(Source texts of formatted documents)
______________________________

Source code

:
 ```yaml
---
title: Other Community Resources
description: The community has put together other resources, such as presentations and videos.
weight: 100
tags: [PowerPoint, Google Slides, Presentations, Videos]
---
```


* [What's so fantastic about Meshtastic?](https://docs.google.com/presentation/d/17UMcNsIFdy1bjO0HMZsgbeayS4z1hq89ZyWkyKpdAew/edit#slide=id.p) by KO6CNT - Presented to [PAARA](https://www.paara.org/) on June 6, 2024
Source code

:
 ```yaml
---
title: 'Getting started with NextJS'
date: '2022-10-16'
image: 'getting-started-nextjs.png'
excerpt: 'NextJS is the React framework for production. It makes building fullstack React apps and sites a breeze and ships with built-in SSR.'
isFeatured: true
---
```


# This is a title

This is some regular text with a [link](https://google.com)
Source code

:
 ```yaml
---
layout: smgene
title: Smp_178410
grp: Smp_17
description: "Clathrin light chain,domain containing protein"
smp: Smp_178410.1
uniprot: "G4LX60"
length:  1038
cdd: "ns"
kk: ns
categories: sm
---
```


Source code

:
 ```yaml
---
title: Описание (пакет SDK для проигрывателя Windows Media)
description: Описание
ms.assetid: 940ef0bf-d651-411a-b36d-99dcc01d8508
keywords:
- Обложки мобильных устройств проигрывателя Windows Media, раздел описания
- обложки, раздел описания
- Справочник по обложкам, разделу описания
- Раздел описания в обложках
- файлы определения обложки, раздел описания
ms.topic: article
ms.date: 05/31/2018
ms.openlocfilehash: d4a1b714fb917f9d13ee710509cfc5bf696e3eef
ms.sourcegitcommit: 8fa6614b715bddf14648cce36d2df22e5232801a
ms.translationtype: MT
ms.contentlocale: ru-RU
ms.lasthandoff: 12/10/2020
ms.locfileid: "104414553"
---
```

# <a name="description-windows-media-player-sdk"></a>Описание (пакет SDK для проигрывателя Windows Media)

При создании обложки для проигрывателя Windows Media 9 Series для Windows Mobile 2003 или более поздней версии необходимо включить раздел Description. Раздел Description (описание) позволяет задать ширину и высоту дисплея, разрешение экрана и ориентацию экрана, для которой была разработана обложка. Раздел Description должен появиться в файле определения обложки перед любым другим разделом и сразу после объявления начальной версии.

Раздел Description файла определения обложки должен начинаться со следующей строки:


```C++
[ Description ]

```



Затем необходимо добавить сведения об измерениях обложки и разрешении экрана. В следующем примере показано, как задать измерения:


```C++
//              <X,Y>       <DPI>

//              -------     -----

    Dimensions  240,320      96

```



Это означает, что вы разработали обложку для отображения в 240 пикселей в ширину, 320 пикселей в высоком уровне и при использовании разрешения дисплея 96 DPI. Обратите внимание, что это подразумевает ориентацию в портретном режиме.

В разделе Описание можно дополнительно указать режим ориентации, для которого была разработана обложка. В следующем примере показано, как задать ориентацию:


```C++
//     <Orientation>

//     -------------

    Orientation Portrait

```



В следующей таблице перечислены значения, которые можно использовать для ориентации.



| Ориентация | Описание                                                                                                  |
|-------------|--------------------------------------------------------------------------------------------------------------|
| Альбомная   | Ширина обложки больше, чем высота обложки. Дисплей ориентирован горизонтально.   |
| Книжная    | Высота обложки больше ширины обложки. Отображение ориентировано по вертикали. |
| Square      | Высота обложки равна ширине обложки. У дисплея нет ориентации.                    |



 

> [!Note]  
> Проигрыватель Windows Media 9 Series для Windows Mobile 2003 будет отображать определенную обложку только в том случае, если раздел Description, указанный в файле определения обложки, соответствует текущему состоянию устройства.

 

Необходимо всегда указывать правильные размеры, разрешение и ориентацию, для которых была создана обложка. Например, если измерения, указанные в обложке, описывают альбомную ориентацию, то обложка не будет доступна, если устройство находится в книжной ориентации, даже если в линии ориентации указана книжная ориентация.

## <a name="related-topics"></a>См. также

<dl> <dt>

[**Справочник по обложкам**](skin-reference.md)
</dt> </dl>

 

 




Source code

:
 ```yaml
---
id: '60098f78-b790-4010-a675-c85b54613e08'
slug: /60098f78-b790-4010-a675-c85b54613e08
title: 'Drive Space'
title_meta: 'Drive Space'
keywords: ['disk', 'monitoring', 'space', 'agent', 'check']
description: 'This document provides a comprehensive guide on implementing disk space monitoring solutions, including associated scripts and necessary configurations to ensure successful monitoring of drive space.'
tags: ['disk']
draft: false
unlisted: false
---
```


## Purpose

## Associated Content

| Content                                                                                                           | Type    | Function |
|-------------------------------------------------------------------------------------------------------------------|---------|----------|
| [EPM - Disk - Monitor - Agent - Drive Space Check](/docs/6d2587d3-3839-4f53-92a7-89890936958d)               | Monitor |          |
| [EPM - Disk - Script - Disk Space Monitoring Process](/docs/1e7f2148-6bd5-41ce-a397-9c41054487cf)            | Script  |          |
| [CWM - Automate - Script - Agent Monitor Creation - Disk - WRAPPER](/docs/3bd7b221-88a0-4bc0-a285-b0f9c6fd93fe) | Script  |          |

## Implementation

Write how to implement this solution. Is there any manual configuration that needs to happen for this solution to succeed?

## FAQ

______________________________

* **The task**
In how many lines of the data does the string "следующей" appear? Give only the number.

* **Finished task**
2